Lynn Gankang: These are never each other’s. Each venue adds to my career development. The common theme throughout the process is the role of higher education in changing lives.
Jay Halfond: You are particularly focused on women in education. Since the 1960s, we have seen women, and seen significant changes in front of the administrators of universities and universities. What is the next stage?
Lynn Gankang: My career began with a grant to support community college technology and trade women, which led me to participate in various women’s progressive projects throughout my life. Even with great progress, we have a way to achieve balance and inclusion. I am concerned about potential opposition to the progress achieved by various groups, including women.
Jay Halfond: We seem to enter a challenging era of political, financial, enrollment and social issues that will test our higher education leadership and purpose. What are your concerns about the future?
Lynn Gankang: Higher education fuels everything. We sent rockets into space, the medicines we take every day, the care of children, and the leadership of the government.
In particular, the School of Education has always been at the forefront of social movements. They now suspect that they are because many social movements are questioned. We are starting to see lawmakers scrutinize higher education from monitoring and managing what public K-12 schools teach, from larger states and federal reviews.
Being educated means creating opportunities to think critically and ask questions. Even though the Founding Fathers didn’t talk about education often, they wanted to ensure education for the general population, and we saw Western expansion and Northwest laws. With the end of the effort, every child is included in our education system regardless of background, how can we now come up with new ways to ensure everyone has the opportunity to be educated? We are an innovative country.

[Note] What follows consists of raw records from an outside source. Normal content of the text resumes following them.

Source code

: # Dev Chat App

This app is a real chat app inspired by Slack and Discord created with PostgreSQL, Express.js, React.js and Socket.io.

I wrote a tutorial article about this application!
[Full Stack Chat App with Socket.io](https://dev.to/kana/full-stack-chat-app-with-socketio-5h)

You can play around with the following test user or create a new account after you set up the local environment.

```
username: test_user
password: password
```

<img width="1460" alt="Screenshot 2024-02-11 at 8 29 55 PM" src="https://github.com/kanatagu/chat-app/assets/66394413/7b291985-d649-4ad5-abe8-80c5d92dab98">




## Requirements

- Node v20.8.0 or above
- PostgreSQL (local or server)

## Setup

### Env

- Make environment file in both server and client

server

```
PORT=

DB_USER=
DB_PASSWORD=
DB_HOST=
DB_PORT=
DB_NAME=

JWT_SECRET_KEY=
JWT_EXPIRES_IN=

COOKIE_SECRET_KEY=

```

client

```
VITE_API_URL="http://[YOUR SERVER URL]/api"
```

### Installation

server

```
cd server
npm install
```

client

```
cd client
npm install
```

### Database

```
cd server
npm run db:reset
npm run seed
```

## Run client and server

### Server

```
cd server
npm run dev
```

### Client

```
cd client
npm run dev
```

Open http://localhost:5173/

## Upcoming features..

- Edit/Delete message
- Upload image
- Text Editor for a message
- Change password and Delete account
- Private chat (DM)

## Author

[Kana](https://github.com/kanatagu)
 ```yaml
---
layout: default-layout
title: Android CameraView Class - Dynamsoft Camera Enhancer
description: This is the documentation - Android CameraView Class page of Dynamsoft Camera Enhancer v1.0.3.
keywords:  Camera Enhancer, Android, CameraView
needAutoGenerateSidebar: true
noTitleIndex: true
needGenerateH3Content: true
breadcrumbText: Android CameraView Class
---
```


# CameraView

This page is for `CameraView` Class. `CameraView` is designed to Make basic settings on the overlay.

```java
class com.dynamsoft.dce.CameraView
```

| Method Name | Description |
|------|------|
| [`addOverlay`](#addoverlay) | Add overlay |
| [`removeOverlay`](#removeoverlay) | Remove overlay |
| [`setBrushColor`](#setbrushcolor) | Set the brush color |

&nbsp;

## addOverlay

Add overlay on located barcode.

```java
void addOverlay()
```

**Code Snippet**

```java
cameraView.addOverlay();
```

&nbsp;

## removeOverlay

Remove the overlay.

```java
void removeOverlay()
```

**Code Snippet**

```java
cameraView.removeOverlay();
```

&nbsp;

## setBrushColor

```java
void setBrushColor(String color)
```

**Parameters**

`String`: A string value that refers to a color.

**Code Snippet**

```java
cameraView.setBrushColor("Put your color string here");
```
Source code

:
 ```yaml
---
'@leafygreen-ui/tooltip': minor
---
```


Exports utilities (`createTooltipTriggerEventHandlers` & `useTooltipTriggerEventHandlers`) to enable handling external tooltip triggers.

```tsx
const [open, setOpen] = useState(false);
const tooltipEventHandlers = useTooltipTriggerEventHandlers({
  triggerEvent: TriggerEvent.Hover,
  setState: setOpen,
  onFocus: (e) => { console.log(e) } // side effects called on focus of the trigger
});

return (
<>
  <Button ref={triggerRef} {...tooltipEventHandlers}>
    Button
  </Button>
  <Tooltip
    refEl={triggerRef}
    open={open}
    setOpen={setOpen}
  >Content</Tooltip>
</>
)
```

Our common goal should be to build an educated citizen.
For example, we need to maintain a strong education college to create teachers that reflect the diversity of our country. Part of the challenge is that we often label our values as “social justice” and other polarized and alienated terms. Our shared commitment is to the lives of every student. And a lot of things we are doing can be embedded without tagging. There is more to join schools, universities and workplaces that were not originally built for them. We need to focus on how institutions are designed and how these designs should evolve to expand access.
Jay Halfond: Every industry, including higher education, seems to be heading towards mergers, mergers, Bigness, De-Personalization, more nationwide, and even international trends.
Lynn Gankang: The New Jersey Independent College I used to work cannot compete with a state institution like Rutgers, who has more money, more facilities. Many of these universities originate from their communities, which helped them survive so far. But market forces put some small and even historical universities at risk. I have become a supporter of mergers and acquisitions to save part of this small college mission. For example, Wheellock College and Boston University led to a successful merger. We need to study how like-minded institutions work together.
Jay Halfond: BU is launching an executive doctorate in higher education leadership. Which training is important for future leaders?
Lynn Gankang: It is important that anyone taking the Executive PhD program understands what they inherit and where our values come from and blends understanding of the past with our life experiences to create the future. Because of the market power we sit inside, leaders must have business skills to run complex entities.
We also need to understand common governance, especially the role of teachers. Academic freedom gives individuals the ability to begin revolutionary research. We should be careful that today’s EDD will not completely give up on understanding the research foundation. Bu Wheelock is so important to take this big step at this critical moment.
The University Dialogue is a series of interviews that explore our vast academic landscape, highlighting what to celebrate or lament in the unique and often confusing approach to higher education in the United States.
Jay Haband He is currently a authorized professor and former dean of Boston University’s Metropolitan College. He is a new teacher at BU Executive EDD for Higher Education Leadership.